Comme elle ne moufte toujours pas, ça m’agace et je lui dis :

— D’ordinaire, les femmes sont d’un naturel bavard. Je n’ai pas encore entendu le son de votre voix, ça ne vous ennuierait pas de prononcer quelques mots, n’importe lesquels, pour que je puisse déguster l’organe. Au téléphone, tout à l’heure quand je jouais le domestique, votre accent m’ensorcelait…

Elle m’adresse un nouveau regard, suivi d’un sourire plus appuyé.

— Rien ne presse, me dit-elle, nous allons avoir le temps de parler…

— C’est vrai, conviens-je, vous avez tellement de trucs à m’apprendre.

Je voudrais commencer à lui faire raconter sa vie, histoire de se mettre en langue, lorsqu’elle m’interrompt :

— Pourrais-je avoir une autre cigarette ?

— Ce serait avec beaucoup de volontiers, ma jolie, mais j’ai oublié mon sac à main au vestiaire.

Elle s’anime quelque peu.

— Vous êtes drôle, en travesti. Je vous préfère habillé en homme.

— Car, bien entendu, vous me connaissiez ?

— Depuis deux jours j’ai eu l’occasion de vous apercevoir.

Elle revient à son envie de fumer initiale.

— Il y a des cigarettes dans la boîte à gants, vous me permettez d’en prendre une ?
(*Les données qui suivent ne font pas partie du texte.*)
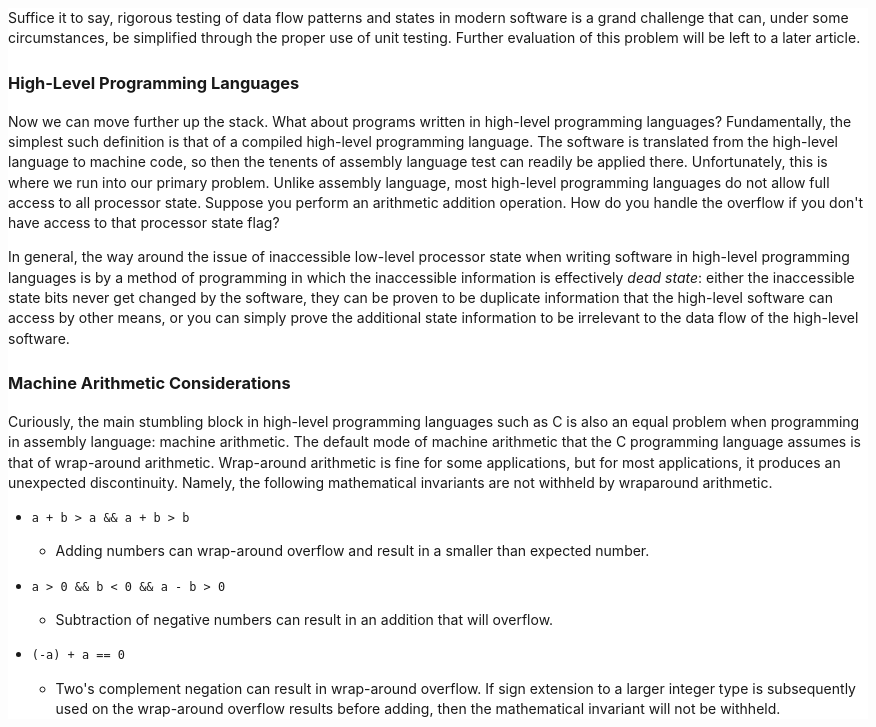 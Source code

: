 Suffice it to say, rigorous testing of data flow patterns and states
in modern software is a grand challenge that can, under some
circumstances, be simplified through the proper use of unit testing.
Further evaluation of this problem will be left to a later article.

### High-Level Programming Languages

Now we can move further up the stack.  What about programs written in
high-level programming languages?  Fundamentally, the simplest such
definition is that of a compiled high-level programming language.  The
software is translated from the high-level language to machine code,
so then the tenents of assembly language test can readily be applied
there.  Unfortunately, this is where we run into our primary problem.
Unlike assembly language, most high-level programming languages do not
allow full access to all processor state.  Suppose you perform an
arithmetic addition operation.  How do you handle the overflow if you
don't have access to that processor state flag?

In general, the way around the issue of inaccessible low-level
processor state when writing software in high-level programming
languages is by a method of programming in which the inaccessible
information is effectively _dead state_: either the inaccessible state
bits never get changed by the software, they can be proven to be
duplicate information that the high-level software can access by other
means, or you can simply prove the additional state information to be
irrelevant to the data flow of the high-level software.

### Machine Arithmetic Considerations

Curiously, the main stumbling block in high-level programming
languages such as C is also an equal problem when programming in
assembly language: machine arithmetic.  The default mode of machine
arithmetic that the C programming language assumes is that of
wrap-around arithmetic.  Wrap-around arithmetic is fine for some
applications, but for most applications, it produces an unexpected
discontinuity.  Namely, the following mathematical invariants are not
withheld by wraparound arithmetic.

* `a + b > a && a + b > b`

    * Adding numbers can wrap-around overflow and result in a smaller
      than expected number.

* `a > 0 && b < 0 && a - b > 0`

    * Subtraction of negative numbers can result in an addition that
      will overflow.

* `(-a) + a == 0`

    * Two's complement negation can result in wrap-around overflow.
      If sign extension to a larger integer type is subsequently used
      on the wrap-around overflow results before adding, then the
      mathematical invariant will not be withheld.
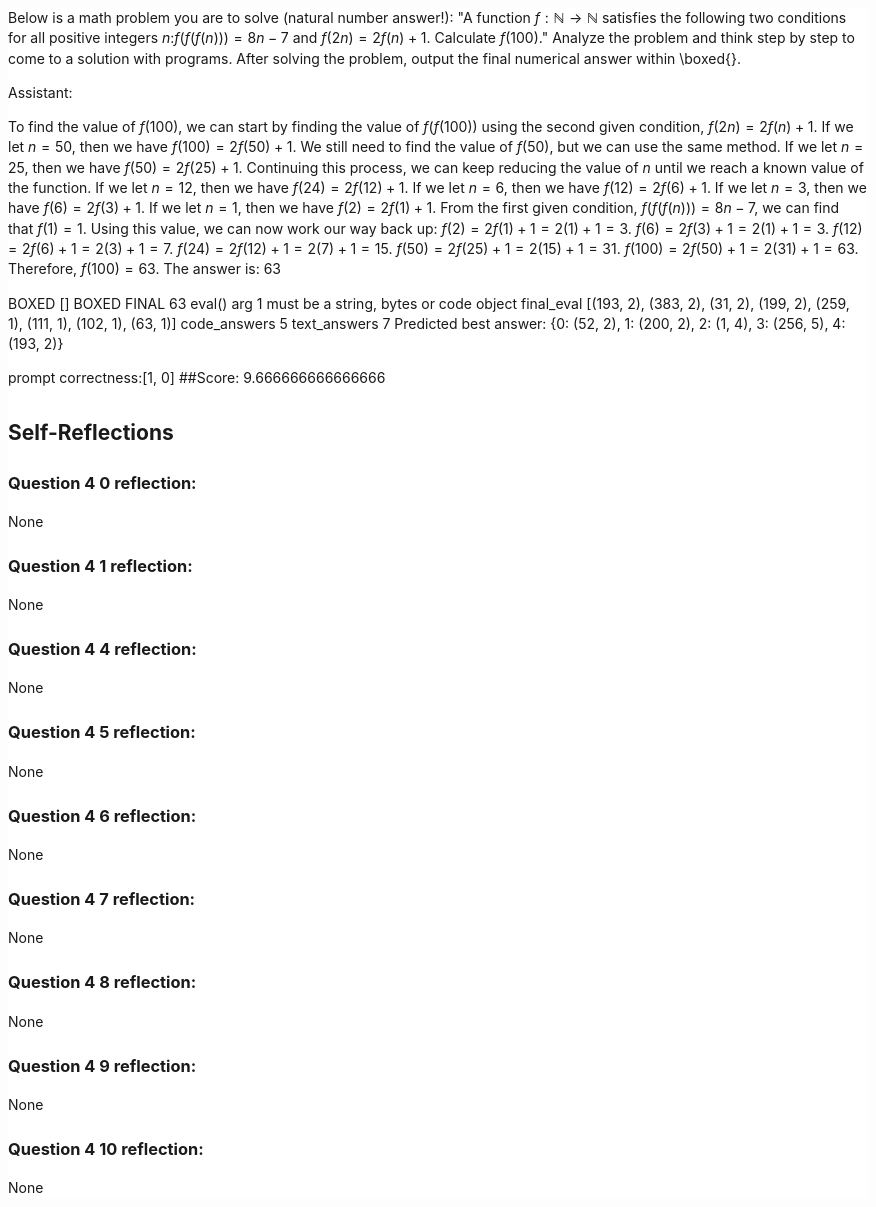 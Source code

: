 Below is a math problem you are to solve (natural number answer!):
"A function $f: \mathbb N \to \mathbb N$ satisfies the following two conditions for all positive integers $n$:$f(f(f(n)))=8n-7$ and $f(2n)=2f(n)+1$. Calculate $f(100)$."
Analyze the problem and think step by step to come to a solution with programs. After solving the problem, output the final numerical answer within \boxed{}.

Assistant:

 To find the value of $f(100)$, we can start by finding the value of $f(f(100))$ using the second given condition, $f(2n)=2f(n)+1$.
If we let $n = 50$, then we have $f(100) = 2f(50) + 1$.
We still need to find the value of $f(50)$, but we can use the same method.
If we let $n = 25$, then we have $f(50) = 2f(25) + 1$.
Continuing this process, we can keep reducing the value of $n$ until we reach a known value of the function.
If we let $n = 12$, then we have $f(24) = 2f(12) + 1$.
If we let $n = 6$, then we have $f(12) = 2f(6) + 1$.
If we let $n = 3$, then we have $f(6) = 2f(3) + 1$.
If we let $n = 1$, then we have $f(2) = 2f(1) + 1$.
From the first given condition, $f(f(f(n)))=8n-7$, we can find that $f(1) = 1$.
Using this value, we can now work our way back up:
$f(2) = 2f(1) + 1 = 2(1) + 1 = 3$.
$f(6) = 2f(3) + 1 = 2(1) + 1 = 3$.
$f(12) = 2f(6) + 1 = 2(3) + 1 = 7$.
$f(24) = 2f(12) + 1 = 2(7) + 1 = 15$.
$f(50) = 2f(25) + 1 = 2(15) + 1 = 31$.
$f(100) = 2f(50) + 1 = 2(31) + 1 = 63$.
Therefore, $f(100) = 63$. The answer is: $63$

BOXED []
BOXED FINAL 63
eval() arg 1 must be a string, bytes or code object final_eval
[(193, 2), (383, 2), (31, 2), (199, 2), (259, 1), (111, 1), (102, 1), (63, 1)]
code_answers 5 text_answers 7
Predicted best answer: {0: (52, 2), 1: (200, 2), 2: (1, 4), 3: (256, 5), 4: (193, 2)}

prompt correctness:[1, 0]
##Score: 9.666666666666666

## Self-Reflections

### Question 4 0 reflection:
None
### Question 4 1 reflection:
None
### Question 4 4 reflection:
None
### Question 4 5 reflection:
None
### Question 4 6 reflection:
None
### Question 4 7 reflection:
None
### Question 4 8 reflection:
None
### Question 4 9 reflection:
None
### Question 4 10 reflection:
None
— Doucement ! m’écrié-je, comme déjà elle avance la main. Je crains les feintes, douce amie. Je vais vous la donner et même vous l’allumer personnellement.

J’actionne de ma main droite le trappon de la boîte à gants après avoir fait passer le revolver dans ma main gauche.
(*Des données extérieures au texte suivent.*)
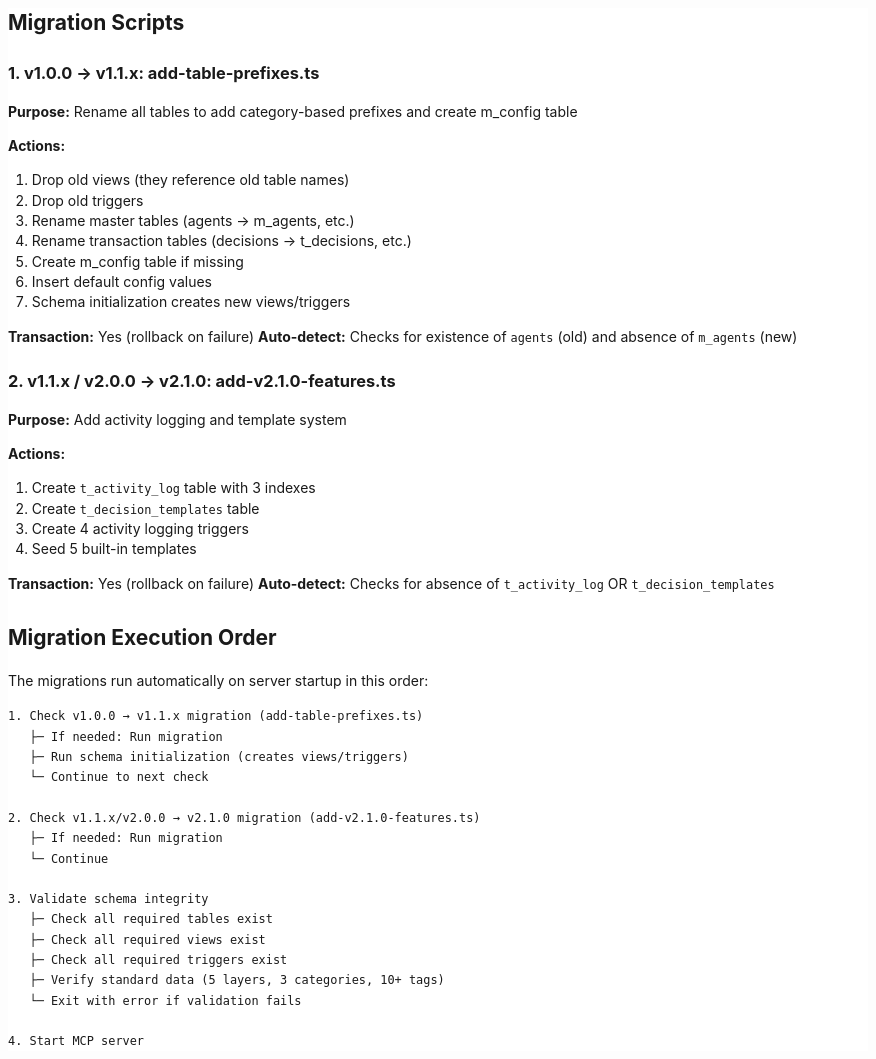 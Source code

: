## Migration Scripts

### 1. v1.0.0 → v1.1.x: add-table-prefixes.ts
**Purpose:** Rename all tables to add category-based prefixes and create m_config table

**Actions:**
1. Drop old views (they reference old table names)
2. Drop old triggers
3. Rename master tables (agents → m_agents, etc.)
4. Rename transaction tables (decisions → t_decisions, etc.)
5. Create m_config table if missing
6. Insert default config values
7. Schema initialization creates new views/triggers

**Transaction:** Yes (rollback on failure)
**Auto-detect:** Checks for existence of `agents` (old) and absence of `m_agents` (new)

### 2. v1.1.x / v2.0.0 → v2.1.0: add-v2.1.0-features.ts
**Purpose:** Add activity logging and template system

**Actions:**
1. Create `t_activity_log` table with 3 indexes
2. Create `t_decision_templates` table
3. Create 4 activity logging triggers
4. Seed 5 built-in templates

**Transaction:** Yes (rollback on failure)
**Auto-detect:** Checks for absence of `t_activity_log` OR `t_decision_templates`

## Migration Execution Order

The migrations run automatically on server startup in this order:

```
1. Check v1.0.0 → v1.1.x migration (add-table-prefixes.ts)
   ├─ If needed: Run migration
   ├─ Run schema initialization (creates views/triggers)
   └─ Continue to next check

2. Check v1.1.x/v2.0.0 → v2.1.0 migration (add-v2.1.0-features.ts)
   ├─ If needed: Run migration
   └─ Continue

3. Validate schema integrity
   ├─ Check all required tables exist
   ├─ Check all required views exist
   ├─ Check all required triggers exist
   ├─ Verify standard data (5 layers, 3 categories, 10+ tags)
   └─ Exit with error if validation fails

4. Start MCP server
```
Elle a un léger haussement d’épaules qui veut dire à peu près : « Pauvre cloche de sale poulet ! »

— Où sont-elles, vos sèches, ma belle ? je demande, ne sentant aucun paquet de cousues sous mes doigts.

— Au fond.

Ma paluche s’engage plus avant. Je veux pas vous faire marrer, mais je ressens une étrange langueur morose tout à coup. Cela se nomme l’intuition, mes fils. J’ai l’obscur sentiment que quelque chose ne tourne pas rond rond rond.

— Je ne…, commencé-je.

J’en dis pas plus. J’éprouve une douleur aiguë sur le tranchant de la pogne. Ça m’a piqué violemment. Je retire ma main et j’avise une grosse goutte de sang.

D’instinct je regarde l’intérieur de la boîte à gants. Dans le fond de la niche une aiguille est dardée, qui scintille doucement à la lueur de l’éclairage extérieur. Pas le temps de me demander si elle contient du curare ou du cochon. Un balancement vertigineux s’opère à l’intérieur du gars Bibi, fils unique, choyé et préféré de Félicie, ma brave femme de mère. Le monde devient opaque. Dans un halo orangé, qui vite tourne au gris, je vois s’élargir le perfide sourire de Mlle Hildegarde Heinstein.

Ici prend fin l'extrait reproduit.